What does Bill Shorten stand for?

ScreenHunter_1210 Feb. 12 16.01

Cross-posted from The Conversation:

Bill Shorten’s blaming of the Abbott government for the death of the car industry and condemning the royal commission into union corruption were entirely predictable positions.

But they also highlight the major challenges ahead of the opposition leader – positioning himself on key economic issues and loosening the constraints imposed by his union past.

It’s easy politics for Shorten to target the government over the exit of Holden and Toyota. Losing this particular industry and the high cost in jobs make it a hot button issue. And advocating more government assistance fits into Labor’s tradition.

At least, into one strand of that tradition. In the Hawke-Keating period, Labor established another tradition, when it promoted extensive change in the economy, including dismantling protection.

Later, Labor for a while turned its back on those years but then re-embraced them.

Shorten has to ask himself: does he want to stand for economic reform, as Hawke and Keating did?

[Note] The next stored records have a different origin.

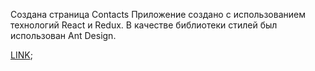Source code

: Создана страница Contacts
Приложение создано с использованием технологий React и Redux.
В качестве библиотеки стилей был использован Ant Design.

[LINK](https://rustron.github.io/new/#/contacts);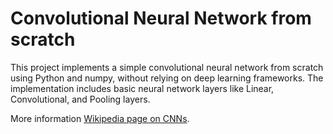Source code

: # Convolutional Neural Network from scratch

This project implements a simple convolutional neural network from scratch using Python and numpy, without relying on deep learning frameworks. The implementation includes basic neural network layers like Linear, Convolutional, and Pooling layers.



More information [Wikipedia page on CNNs](https://en.wikipedia.org/wiki/Convolutional_neural_network).
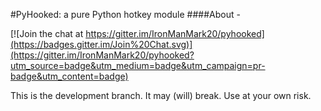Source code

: #PyHooked: a pure Python hotkey module
####About - 

[![Join the chat at https://gitter.im/IronManMark20/pyhooked](https://badges.gitter.im/Join%20Chat.svg)](https://gitter.im/IronManMark20/pyhooked?utm_source=badge&utm_medium=badge&utm_campaign=pr-badge&utm_content=badge)

This is the development branch. It may (will) break. Use at your own risk.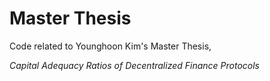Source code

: # Master Thesis

Code related to Younghoon Kim's Master Thesis,

*Capital Adequacy Ratios of Decentralized Finance Protocols*
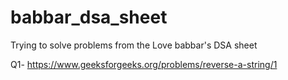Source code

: # babbar_dsa_sheet
Trying to solve problems from the Love babbar's DSA sheet

Q1- https://www.geeksforgeeks.org/problems/reverse-a-string/1
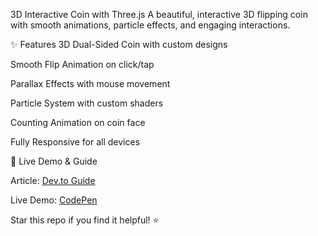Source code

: 3D Interactive Coin with Three.js
A beautiful, interactive 3D flipping coin with smooth animations, particle effects, and engaging interactions.

✨ Features
3D Dual-Sided Coin with custom designs

Smooth Flip Animation on click/tap

Parallax Effects with mouse movement

Particle System with custom shaders

Counting Animation on coin face

Fully Responsive for all devices

🚀 Live Demo & Guide

Article: [Dev.to Guide]()

Live Demo: [CodePen](https://codepen.io/Shahibur-Rahman/pen/zxrqpGz)


Star this repo if you find it helpful! ⭐
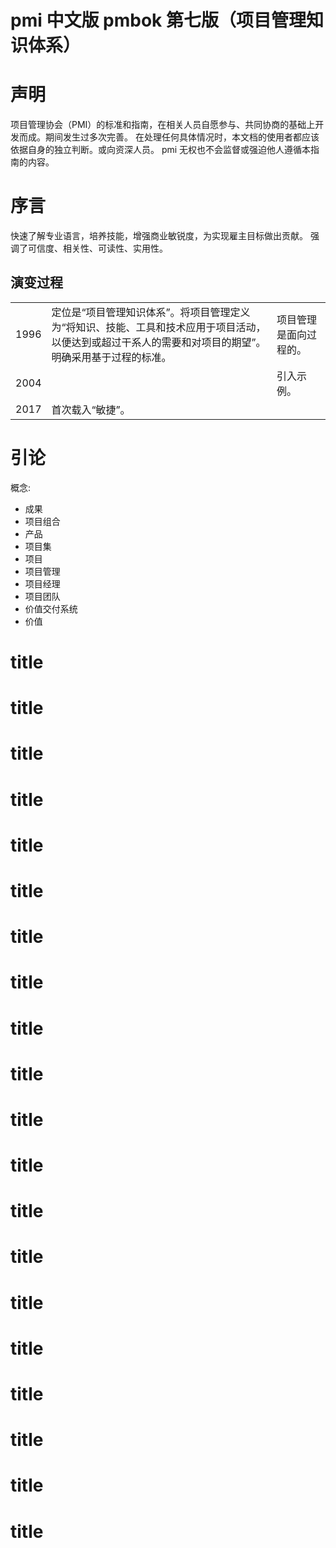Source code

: # pmi 中文版 pmbok 第七版（项目管理知识体系）

# 声明

项目管理协会（PMI）的标准和指南，在相关人员自愿参与、共同协商的基础上开发而成。期间发生过多次完善。
在处理任何具体情况时，本文档的使用者都应该依据自身的独立判断。或向资深人员。
pmi 无权也不会监督或强迫他人遵循本指南的内容。

# 序言

快速了解专业语言，培养技能，增强商业敏锐度，为实现雇主目标做出贡献。
强调了可信度、相关性、可读性、实用性。

## 演变过程

|      |                                                                                                                                                        |                        |
| ---- | ------------------------------------------------------------------------------------------------------------------------------------------------------ | ---------------------- |
| 1996 | 定位是“项目管理知识体系”。将项目管理定义为“将知识、技能、工具和技术应用于项目活动，以便达到或超过干系人的需要和对项目的期望”。明确采用基于过程的标准。 | 项目管理是面向过程的。 |
| 2004 |                                                                                                                                                        | 引入示例。             |
| 2017 | 首次载入“敏捷”。                                                                                                                                       |                        |

# 引论

概念:

- 成果
- 项目组合
- 产品
- 项目集
- 项目
- 项目管理
- 项目经理
- 项目团队
- 价值交付系统
- 价值

# title

# title

# title

# title

# title

# title

# title

# title

# title

# title

# title

# title

# title

# title

# title

# title

# title

# title

# title

# title
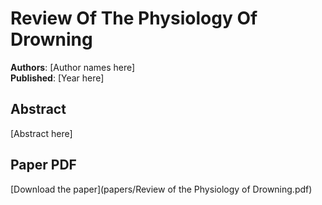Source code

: # Review Of The Physiology Of Drowning

**Authors**: [Author names here]  
**Published**: [Year here]

## Abstract

[Abstract here]

## Paper PDF

[Download the paper](papers/Review of the Physiology of Drowning.pdf)
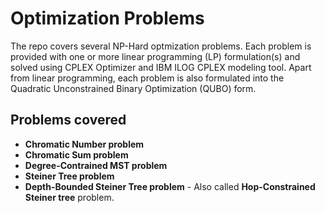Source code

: # Optimization Problems
The repo covers several NP-Hard optmization problems. Each problem is provided with one or more linear programming (LP) formulation(s) and solved using CPLEX Optimizer and IBM ILOG CPLEX modeling tool.  Apart from linear programming, each problem is also formulated into the Quadratic Unconstrained Binary Optimization (QUBO) form. 
## Problems covered

- **Chromatic Number problem** 
- **Chromatic Sum problem** 
- **Degree-Contrained MST problem** 
- **Steiner Tree problem** 
- **Depth-Bounded Steiner Tree problem** - Also called **Hop-Constrained Steiner tree** problem. 
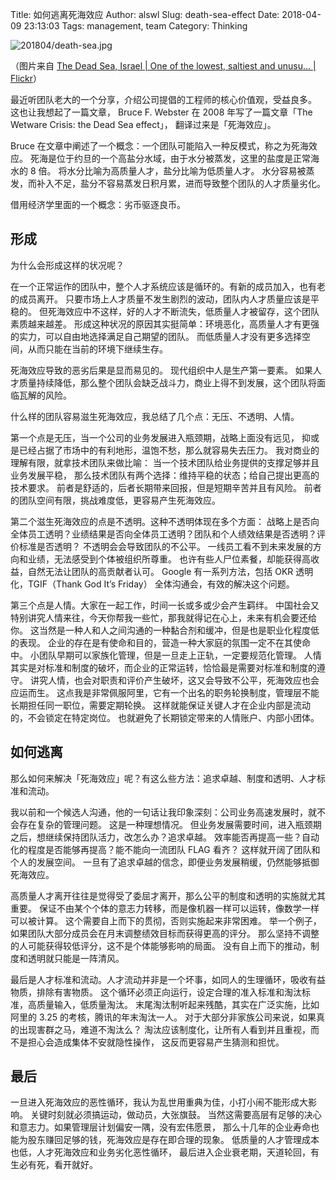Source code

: Title: 如何逃离死海效应
Author: alswl
Slug: death-sea-effect
Date: 2018-04-09 23:13:03
Tags: management, team
Category:  Thinking

![201804/death-sea.jpg](https://4ocf5n.dijingchao.com/upload_dropbox/201804/death-sea.jpg)

（图片来自 [The Dead Sea, Israel | One of the lowest, saltiest and unusu… | Flickr](https://www.flickr.com/photos/tsaiproject/8298557641)）

最近听团队老大的一个分享，介绍公司提倡的工程师的核心价值观，受益良多。
这也让我想起了一篇文章，
Bruce F. Webster 在 2008 年写了一篇文章「The Wetware Crisis: the Dead Sea effect」，
翻译过来是「死海效应」。

<!-- more -->

Bruce 在文章中阐述了一个概念：一个团队可能陷入一种反模式，称之为死海效应。
死海是位于约旦的一个高盐分水域，由于水分被蒸发，这里的盐度是正常海水的 8 倍。
将水分比喻为高质量人才，盐分比喻为低质量人才。
水分容易被蒸发，而补入不足，盐分不容易蒸发日积月累，进而导致整个团队的人才质量劣化。

借用经济学里面的一个概念：劣币驱逐良币。

## 形成

为什么会形成这样的状况呢？

在一个正常运作的团队中，整个人才系统应该是循环的。有新的成员加入，也有老的成员离开。
只要市场上人才质量不发生剧烈的波动，团队内人才质量应该是平稳的。
但死海效应中不这样，好的人才不断流失，低质量人才被留存，这个团队素质越来越差。
形成这种状况的原因其实挺简单：环境恶化，高质量人才有更强的实力，可以自由地选择满足自己期望的团队。
而低质量人才没有更多选择空间，从而只能在当前的环境下继续生存。

死海效应导致的恶劣后果是显而易见的。
现代组织中人是生产第一要素。
如果人才质量持续降低，那么整个团队会缺乏战斗力，商业上得不到发展，这个团队将面临瓦解的风险。

什么样的团队容易滋生死海效应，我总结了几个点：无压、不透明、人情。

第一个点是无压，当一个公司的业务发展进入瓶颈期，战略上面没有远见，
抑或是已经占据了市场中的有利地形，温饱不愁，那么就容易失去压力。
我对商业的理解有限，就拿技术团队来做比喻：
当一个技术团队给业务提供的支撑足够并且业务发展平稳，
那么技术团队有两个选择：维持平稳的状态；给自己提出更高的技术要求。
前者是舒适的，后者长期带来回报，但是短期辛苦并且有风险。
前者的团队空间有限，挑战难度低，更容易产生死海效应。

第二个滋生死海效应的点是不透明。这种不透明体现在多个方面：
战略上是否向全体员工透明？业绩结果是否向全体员工透明？团队和个人绩效结果是否透明？评价标准是否透明？
不透明会会导致团队的不公平。
一线员工看不到未来发展的方向和业绩，无法感受到个体被组织所尊重。
也许有些人尸位素餐，却能获得高收益，自然无法让团队的高贡献者认可。
Google 有一系列方法，包括 OKR 透明化，TGIF（Thank God It’s Friday） 全体沟通会，有效的解决这个问题。

第三个点是人情。大家在一起工作，时间一长或多或少会产生羁绊。
中国社会又特别讲究人情来往，今天你帮我一些忙，那我就得记在心上，未来有机会要还给你。
这当然是一种人和人之间沟通的一种黏合剂和缓冲，但是也是职业化程度低的表现。
企业的存在是有使命和目的，营造一种大家庭的氛围一定不在其使命中。
小团队早期可以家族化管理，但是一旦走上正轨，一定要规范化管理。
人情其实是对标准和制度的破坏，而企业的正常运转，恰恰最是需要对标准和制度的遵守。
讲究人情，也会对职责和评价产生破坏，这又会导致不公平，死海效应也会应运而生。
这点我是非常佩服阿里，它有一个出名的职务轮换制度，管理层不能长期担任同一职位，需要定期轮换。
这样就能保证关键人才在企业内部是流动的，不会锁定在特定岗位。
也就避免了长期锁定带来的人情账户、内部小团体。

## 如何逃离

那么如何来解决「死海效应」呢？有这么些方法：追求卓越、制度和透明、人才标准和流动。

我以前和一个候选人沟通，他的一句话让我印象深刻：公司业务高速发展时，就不会存在复杂的管理问题。
这是一种理想情况。
但业务发展需要时间，进入瓶颈期之后，想继续保持团队活力，改怎么办？追求卓越。
效率能否再提高一些？自动化的程度是否能够再提高？能不能向一流团队 FLAG 看齐？
这样就开阔了团队和个人的发展空间。
一旦有了追求卓越的信念，即便业务发展稍缓，仍然能够抵御死海效应。

高质量人才离开往往是觉得受了委屈才离开，那么公平的制度和透明的实施就尤其重要。
保证不由某个个体的意志力转移，而是像机器一样可以运转，像数学一样可以被计算。
这个需要自上而下的贯彻，否则实施起来非常困难。
举一个例子，如果团队大部分成员会在月末调整绩效目标而获得更高的评分。
那么坚持不调整的人可能获得较低评分，这不是个体能够影响的局面。
没有自上而下的推动，制度和透明就只能是一阵清风。

最后是人才标准和流动。人才流动并非是一个坏事，如同人的生理循环，吸收有益物质，排除有害物质。
这个循环必须正向运行，设定合理的准入标准和淘汰标准，高质量输入，低质量淘汰。
末尾淘汰制听起来残酷，其实在广泛实施，比如阿里的 3.25 的考核，腾讯的年末淘汰一人。
对于大部分非家族公司来说，如果真的出现害群之马，难道不淘汰么？
淘汰应该制度化，让所有人看到并且重视，而不是担心会造成集体不安就隐性操作，
这反而更容易产生猜测和担忧。


## 最后

一旦进入死海效应的恶性循环，我认为乱世用重典为佳，小打小闹不能形成大影响。
关键时刻就必须搞运动，做动员，大张旗鼓。
当然这需要高层有足够的决心和意志力。如果管理层计划偏安一隅，没有宏伟愿景，
那么十几年的企业寿命也能为股东赚回足够的钱，死海效应是存在即合理的现象。
低质量的人才管理成本也低，人才死海效应和业务劣化恶性循环，
最后进入企业衰老期，天道轮回，有生必有死，看开就好。

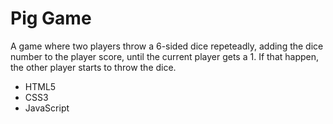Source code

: # Pig Game

A game where two players throw a 6-sided dice repeteadly, adding the dice number to the player score, until the current player gets a 1. If that happen, the other player starts to throw the dice.

- HTML5
- CSS3
- JavaScript
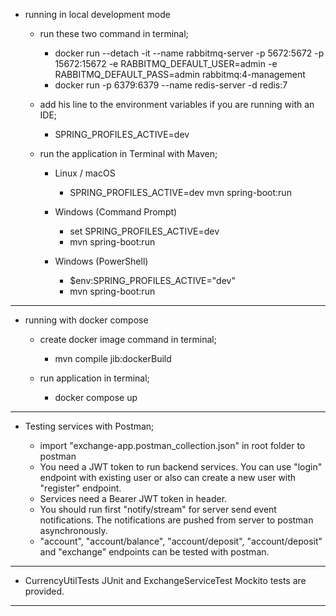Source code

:* running in local development mode

  * run these two command in terminal;
    - docker run --detach -it --name rabbitmq-server -p 5672:5672 -p 15672:15672 -e RABBITMQ_DEFAULT_USER=admin -e RABBITMQ_DEFAULT_PASS=admin rabbitmq:4-management
    - docker run -p 6379:6379 --name redis-server -d redis:7
      
  * add his line to the environment variables if you are running with an IDE;
      - SPRING_PROFILES_ACTIVE=dev

  * run the application in Terminal with Maven;

    * Linux / macOS
      - SPRING_PROFILES_ACTIVE=dev mvn spring-boot:run

    * Windows (Command Prompt)
      - set SPRING_PROFILES_ACTIVE=dev
      - mvn spring-boot:run

    * Windows (PowerShell)
      - $env:SPRING_PROFILES_ACTIVE="dev"
      - mvn spring-boot:run

----------------------------------------------------------------------------------------------------------------------------------------------------------------------

* running with docker compose

  * create docker image command in terminal;
    - mvn compile jib:dockerBuild

  * run application in terminal;
    - docker compose up

----------------------------------------------------------------------------------------------------------------------------------------------------------------------

* Testing services with Postman;

  - import "exchange-app.postman_collection.json" in root folder to postman
  - You need a JWT token to run backend services. You can use "login" endpoint with existing user or also can create a new user with "register" endpoint.
  - Services need a Bearer JWT token in header.
  - You should run first "notify/stream" for server send event notifications. The notifications are pushed from server to postman asynchronously.
  - "account", "account/balance", "account/deposit", "account/deposit" and "exchange" endpoints can be tested with postman.

----------------------------------------------------------------------------------------------------------------------------------------------------------------------

* CurrencyUtilTests JUnit and ExchangeServiceTest Mockito tests are provided.

----------------------------------------------------------------------------------------------------------------------------------------------------------------------
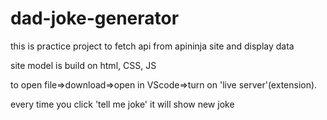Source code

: # dad-joke-generator

this is practice project to fetch api from apininja site and display data

site model is build on html, CSS, JS 

to open file=>download=>open in VScode=>turn on 'live server'(extension).

every time you click 'tell me joke' it will show new joke
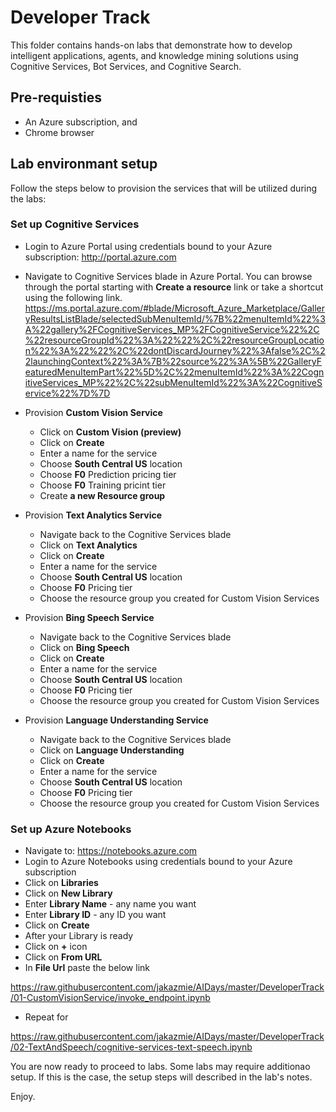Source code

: # Developer Track

This folder contains hands-on labs that demonstrate how to develop intelligent applications, agents, and knowledge mining solutions using Cognitive Services, Bot Services, and Cognitive Search.

## Pre-requisties

- An Azure subscription, and 
- Chrome browser
  
## Lab environmant setup

Follow the steps below to provision the services that will be utilized during the labs:

### Set up Cognitive Services

* Login to Azure Portal using credentials bound to your Azure subscription:
http://portal.azure.com

* Navigate to Cognitive Services blade in Azure Portal. You can browse through the portal starting with **Create a resource** link or take a shortcut using the following link. 
https://ms.portal.azure.com/#blade/Microsoft_Azure_Marketplace/GalleryResultsListBlade/selectedSubMenuItemId/%7B%22menuItemId%22%3A%22gallery%2FCognitiveServices_MP%2FCognitiveService%22%2C%22resourceGroupId%22%3A%22%22%2C%22resourceGroupLocation%22%3A%22%22%2C%22dontDiscardJourney%22%3Afalse%2C%22launchingContext%22%3A%7B%22source%22%3A%5B%22GalleryFeaturedMenuItemPart%22%5D%2C%22menuItemId%22%3A%22CognitiveServices_MP%22%2C%22subMenuItemId%22%3A%22CognitiveService%22%7D%7D


* Provision **Custom Vision Service**
  * Click on **Custom Vision (preview)**
  * Click on **Create**
  * Enter a name for the service
  * Choose **South Central US** location
  * Choose **F0** Prediction pricing tier
  * Choose **F0** Training pricint tier
  * Create **a new Resource group**
  
* Provision **Text Analytics Service**
  * Navigate back to the Cognitive Services blade
  * Click on **Text Analytics**
  * Click on **Create**
  * Enter a name for the service
  * Choose **South Central US** location
  * Choose **F0** Pricing tier
  * Choose the resource group you created for Custom Vision Services
  
* Provision  **Bing Speech Service**
  * Navigate back to the Cognitive Services blade
  * Click on **Bing Speech**
  * Click on **Create**
  * Enter a name for the service
  * Choose **South Central US** location
  * Choose **F0** Pricing tier
  * Choose the resource group you created for Custom Vision Services
  
* Provision  **Language Understanding Service**
  * Navigate back to the Cognitive Services blade
  * Click on **Language Understanding**
  * Click on **Create**
  * Enter a name for the service
  * Choose **South Central US** location
  * Choose **F0** Pricing tier
  * Choose the resource group you created for Custom Vision Services
  
### Set up Azure Notebooks

* Navigate to: https://notebooks.azure.com
* Login to Azure Notebooks using credentials bound to your Azure subscription
* Click on **Libraries**
* Click on **New Library**
* Enter **Library Name** - any name you want
* Enter **Library ID** - any ID you want
* Click on **Create**
* After your Library is ready
* Click on **+** icon
* Click on **From URL**
* In **File Url** paste the below link

https://raw.githubusercontent.com/jakazmie/AIDays/master/DeveloperTrack/01-CustomVisionService/invoke_endpoint.ipynb

* Repeat for

https://raw.githubusercontent.com/jakazmie/AIDays/master/DeveloperTrack/02-TextAndSpeech/cognitive-services-text-speech.ipynb



You are now ready to proceed to labs. Some labs may require additionao setup. If this is the case, the setup steps will described in the lab's notes.

Enjoy.



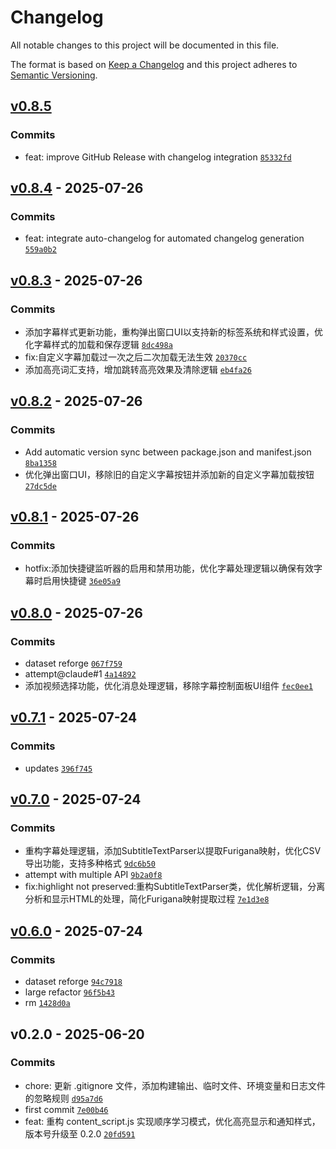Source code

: # Changelog

All notable changes to this project will be documented in this file.

The format is based on [Keep a Changelog](https://keepachangelog.com/en/1.0.0/)
and this project adheres to [Semantic Versioning](https://semver.org/spec/v2.0.0.html).

## [v0.8.5](https://github.com/metrovoc/immersive-memorize/compare/v0.8.4...v0.8.5)

### Commits

- feat: improve GitHub Release with changelog integration [`85332fd`](https://github.com/metrovoc/immersive-memorize/commit/85332fd0139f24bbddb649b19aa74ee544222847)

## [v0.8.4](https://github.com/metrovoc/immersive-memorize/compare/v0.8.3...v0.8.4) - 2025-07-26

### Commits

- feat: integrate auto-changelog for automated changelog generation [`559a0b2`](https://github.com/metrovoc/immersive-memorize/commit/559a0b2c2c9f2e9e9c68e3d6b47a0c89531ec49f)

## [v0.8.3](https://github.com/metrovoc/immersive-memorize/compare/v0.8.2...v0.8.3) - 2025-07-26

### Commits

- 添加字幕样式更新功能，重构弹出窗口UI以支持新的标签系统和样式设置，优化字幕样式的加载和保存逻辑 [`8dc498a`](https://github.com/metrovoc/immersive-memorize/commit/8dc498ad7925c06e9332c7dd0daff3c5b89c8826)
- fix:自定义字幕加载过一次之后二次加载无法生效 [`20370cc`](https://github.com/metrovoc/immersive-memorize/commit/20370cc10a2bdf250a01c02af0571ee3bc2267b4)
- 添加高亮词汇支持，增加跳转高亮效果及清除逻辑 [`eb4fa26`](https://github.com/metrovoc/immersive-memorize/commit/eb4fa26d7d8eee7825e160a741b2ecfd50cd16aa)

## [v0.8.2](https://github.com/metrovoc/immersive-memorize/compare/v0.8.1...v0.8.2) - 2025-07-26

### Commits

- Add automatic version sync between package.json and manifest.json [`8ba1358`](https://github.com/metrovoc/immersive-memorize/commit/8ba135894b8ae1144eb7c18725855c15ee908787)
- 优化弹出窗口UI，移除旧的自定义字幕按钮并添加新的自定义字幕加载按钮 [`27dc5de`](https://github.com/metrovoc/immersive-memorize/commit/27dc5de2090f74a05a6c09d5540599828d78eb26)

## [v0.8.1](https://github.com/metrovoc/immersive-memorize/compare/v0.8.0...v0.8.1) - 2025-07-26

### Commits

- hotfix:添加快捷键监听器的启用和禁用功能，优化字幕处理逻辑以确保有效字幕时启用快捷键 [`36e05a9`](https://github.com/metrovoc/immersive-memorize/commit/36e05a947a72129e1521f338e1eeeafa777bcc05)

## [v0.8.0](https://github.com/metrovoc/immersive-memorize/compare/v0.7.1...v0.8.0) - 2025-07-26

### Commits

- dataset reforge [`067f759`](https://github.com/metrovoc/immersive-memorize/commit/067f759b85e1abab1b156d095566a3ff10772af2)
- attempt@claude#1 [`4a14892`](https://github.com/metrovoc/immersive-memorize/commit/4a14892dbf5e004009e63f6521703156ebb92f13)
- 添加视频选择功能，优化消息处理逻辑，移除字幕控制面板UI组件 [`fec0ee1`](https://github.com/metrovoc/immersive-memorize/commit/fec0ee18c2416a5df968f50d4187246f14b5a45d)

## [v0.7.1](https://github.com/metrovoc/immersive-memorize/compare/v0.7.0...v0.7.1) - 2025-07-24

### Commits

- updates [`396f745`](https://github.com/metrovoc/immersive-memorize/commit/396f745157c4ecca14d26bb5f0e2f0c87d90d299)

## [v0.7.0](https://github.com/metrovoc/immersive-memorize/compare/v0.6.0...v0.7.0) - 2025-07-24

### Commits

- 重构字幕处理逻辑，添加SubtitleTextParser以提取Furigana映射，优化CSV导出功能，支持多种格式 [`9dc6b50`](https://github.com/metrovoc/immersive-memorize/commit/9dc6b507c1367a978b684174fcfd8ef23b1e82b0)
- attempt with multiple API [`9b2a0f8`](https://github.com/metrovoc/immersive-memorize/commit/9b2a0f8198481f6d8b547415bab0b0895781c280)
- fix:highlight not preserved:重构SubtitleTextParser类，优化解析逻辑，分离分析和显示HTML的处理，简化Furigana映射提取过程 [`7e1d3e8`](https://github.com/metrovoc/immersive-memorize/commit/7e1d3e881fdee9024b31769b4535c12562bbc935)

## [v0.6.0](https://github.com/metrovoc/immersive-memorize/compare/v0.2.0...v0.6.0) - 2025-07-24

### Commits

- dataset reforge [`94c7918`](https://github.com/metrovoc/immersive-memorize/commit/94c7918cbc7dae9f7a838560464c9332fc147bd4)
- large refactor [`96f5b43`](https://github.com/metrovoc/immersive-memorize/commit/96f5b4381dafa726dbd7acb8376d86af53310cff)
- rm [`1428d0a`](https://github.com/metrovoc/immersive-memorize/commit/1428d0ad8f365dacd6349343b9adc3706f2e6ec4)

## v0.2.0 - 2025-06-20

### Commits

- chore: 更新 .gitignore 文件，添加构建输出、临时文件、环境变量和日志文件的忽略规则 [`d95a7d6`](https://github.com/metrovoc/immersive-memorize/commit/d95a7d6d62073137313bc90d00129085ba774828)
- first commit [`7e00b46`](https://github.com/metrovoc/immersive-memorize/commit/7e00b46527d33e6aaa9305b8d7096a250a8f9b18)
- feat: 重构 content_script.js 实现顺序学习模式，优化高亮显示和通知样式，版本号升级至 0.2.0 [`20fd591`](https://github.com/metrovoc/immersive-memorize/commit/20fd59144e27e0626f1982874088268f02445990)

Doing that is harder than putting “oppositionist” politics first and foremost (in the mould of Kim Beazley and, of course, Tony Abbott). It would be especially tricky given that the interventionist approach has strong followers in Labor.

But if Shorten’s aim is to cut a credible figure in the years ahead, he will have to look to the economics. And, as Paul Keating puts it, “good policy is good politics”.

Interestingly, on the issue at hand, voters don’t necessarily default to giving more aid to the auto industry. This week’s Essential poll showed more people against than in favour of production subsidies for motor vehicle manufacturing – 47% to 36% (Labor voters were more likely than Coalition voters to approve support – 45% to 32%).

Shorten in parliament on Tuesday resorted to the line that “this North Sydney-based government does not understand manufacturing in the southern states of Australia. They have never seen a Victorian or South Australian job they would ever fight for other than their own marginal seat MPs.” It sounded like a twist on the so-called “class” swipes made in the Gillard-Swan time.

But it is a simplistic attack, which doesn’t do justice to Shorten’s own economic knowledge. Shorten’s attention should be on the creation of a forward looking industry policy, because the end of the auto sector will be a fait accompli (production is due to finish in 2017) by the time of the next Labor government.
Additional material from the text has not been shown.